The method of letting the racquet sweep through a high-to-low-to-high swing with a relaxed wrist in order to determine the optimum MgR/I is not a calculation -- rather, it is a method of measurement. You can easily feel the moment that the racquet applies to your hand. You don't know the magnitude of the moment, but you can perceive the direction in which it acts (either backward or forward).
If the racquet pushes back on your hand (i.e., pressing against the base knuckle of your index finger) as it comes forward through the hitting zone, then MgR/I is below the optimum (which is roughly 21.0 for an average sized male, but slightly higher for shorter players, and slightly lower for taller players). If the racquet handle pulls forward on you fingers as it comes through the hitting zone, then MgR/I is higher than your optimum.
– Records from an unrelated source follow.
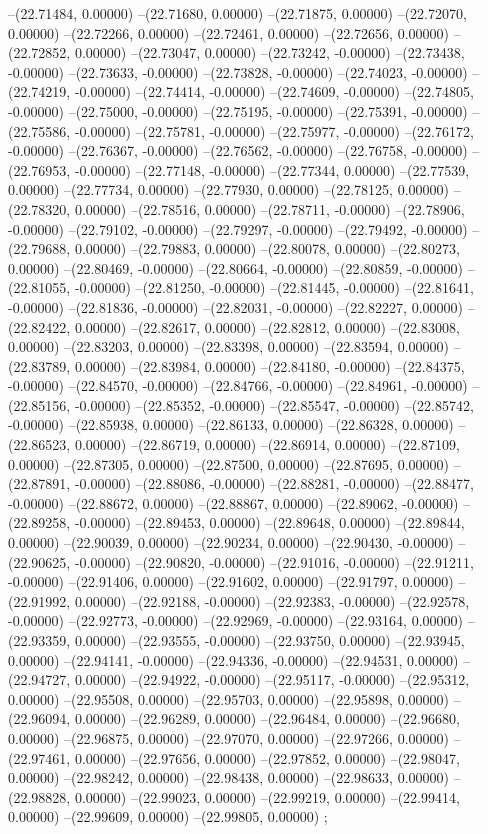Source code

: --(22.71484, 0.00000)
--(22.71680, 0.00000)
--(22.71875, 0.00000)
--(22.72070, 0.00000)
--(22.72266, 0.00000)
--(22.72461, 0.00000)
--(22.72656, 0.00000)
--(22.72852, 0.00000)
--(22.73047, 0.00000)
--(22.73242, -0.00000)
--(22.73438, -0.00000)
--(22.73633, -0.00000)
--(22.73828, -0.00000)
--(22.74023, -0.00000)
--(22.74219, -0.00000)
--(22.74414, -0.00000)
--(22.74609, -0.00000)
--(22.74805, -0.00000)
--(22.75000, -0.00000)
--(22.75195, -0.00000)
--(22.75391, -0.00000)
--(22.75586, -0.00000)
--(22.75781, -0.00000)
--(22.75977, -0.00000)
--(22.76172, -0.00000)
--(22.76367, -0.00000)
--(22.76562, -0.00000)
--(22.76758, -0.00000)
--(22.76953, -0.00000)
--(22.77148, -0.00000)
--(22.77344, 0.00000)
--(22.77539, 0.00000)
--(22.77734, 0.00000)
--(22.77930, 0.00000)
--(22.78125, 0.00000)
--(22.78320, 0.00000)
--(22.78516, 0.00000)
--(22.78711, -0.00000)
--(22.78906, -0.00000)
--(22.79102, -0.00000)
--(22.79297, -0.00000)
--(22.79492, -0.00000)
--(22.79688, 0.00000)
--(22.79883, 0.00000)
--(22.80078, 0.00000)
--(22.80273, 0.00000)
--(22.80469, -0.00000)
--(22.80664, -0.00000)
--(22.80859, -0.00000)
--(22.81055, -0.00000)
--(22.81250, -0.00000)
--(22.81445, -0.00000)
--(22.81641, -0.00000)
--(22.81836, -0.00000)
--(22.82031, -0.00000)
--(22.82227, 0.00000)
--(22.82422, 0.00000)
--(22.82617, 0.00000)
--(22.82812, 0.00000)
--(22.83008, 0.00000)
--(22.83203, 0.00000)
--(22.83398, 0.00000)
--(22.83594, 0.00000)
--(22.83789, 0.00000)
--(22.83984, 0.00000)
--(22.84180, -0.00000)
--(22.84375, -0.00000)
--(22.84570, -0.00000)
--(22.84766, -0.00000)
--(22.84961, -0.00000)
--(22.85156, -0.00000)
--(22.85352, -0.00000)
--(22.85547, -0.00000)
--(22.85742, -0.00000)
--(22.85938, 0.00000)
--(22.86133, 0.00000)
--(22.86328, 0.00000)
--(22.86523, 0.00000)
--(22.86719, 0.00000)
--(22.86914, 0.00000)
--(22.87109, 0.00000)
--(22.87305, 0.00000)
--(22.87500, 0.00000)
--(22.87695, 0.00000)
--(22.87891, -0.00000)
--(22.88086, -0.00000)
--(22.88281, -0.00000)
--(22.88477, -0.00000)
--(22.88672, 0.00000)
--(22.88867, 0.00000)
--(22.89062, -0.00000)
--(22.89258, -0.00000)
--(22.89453, 0.00000)
--(22.89648, 0.00000)
--(22.89844, 0.00000)
--(22.90039, 0.00000)
--(22.90234, 0.00000)
--(22.90430, -0.00000)
--(22.90625, -0.00000)
--(22.90820, -0.00000)
--(22.91016, -0.00000)
--(22.91211, -0.00000)
--(22.91406, 0.00000)
--(22.91602, 0.00000)
--(22.91797, 0.00000)
--(22.91992, 0.00000)
--(22.92188, -0.00000)
--(22.92383, -0.00000)
--(22.92578, -0.00000)
--(22.92773, -0.00000)
--(22.92969, -0.00000)
--(22.93164, 0.00000)
--(22.93359, 0.00000)
--(22.93555, -0.00000)
--(22.93750, 0.00000)
--(22.93945, 0.00000)
--(22.94141, -0.00000)
--(22.94336, -0.00000)
--(22.94531, 0.00000)
--(22.94727, 0.00000)
--(22.94922, -0.00000)
--(22.95117, -0.00000)
--(22.95312, 0.00000)
--(22.95508, 0.00000)
--(22.95703, 0.00000)
--(22.95898, 0.00000)
--(22.96094, 0.00000)
--(22.96289, 0.00000)
--(22.96484, 0.00000)
--(22.96680, 0.00000)
--(22.96875, 0.00000)
--(22.97070, 0.00000)
--(22.97266, 0.00000)
--(22.97461, 0.00000)
--(22.97656, 0.00000)
--(22.97852, 0.00000)
--(22.98047, 0.00000)
--(22.98242, 0.00000)
--(22.98438, 0.00000)
--(22.98633, 0.00000)
--(22.98828, 0.00000)
--(22.99023, 0.00000)
--(22.99219, 0.00000)
--(22.99414, 0.00000)
--(22.99609, 0.00000)
--(22.99805, 0.00000)
;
This is the method I use to tune a racquet in a pinch, when I don't have access to a wall. A more precise way to tune MgR/I is to use the wall targeting method I described in other threads.
Also, I choose to keep the convention of including g in the formula because g can vary significantly enough between different cities around the globe to make a noticeable difference in how my racquet plays, and I travel a lot for work, and always bring a racquet with me. For example, I will at my office in Belgium next week , where g = 981. I also travel to Buenos Aires a couple of times per year, where g = 978. The difference in racquet swing dynamics affects my swing enough that I like to look up the g value when I travel and adjust accordingly.
That reminds me: I'm looking for a hitting partner in the following cities over the next 2.5 weeks: Vienna, Barcelona, Glasgow, Paris, Madrid. Any takers (I'm a 4.5-5.0)?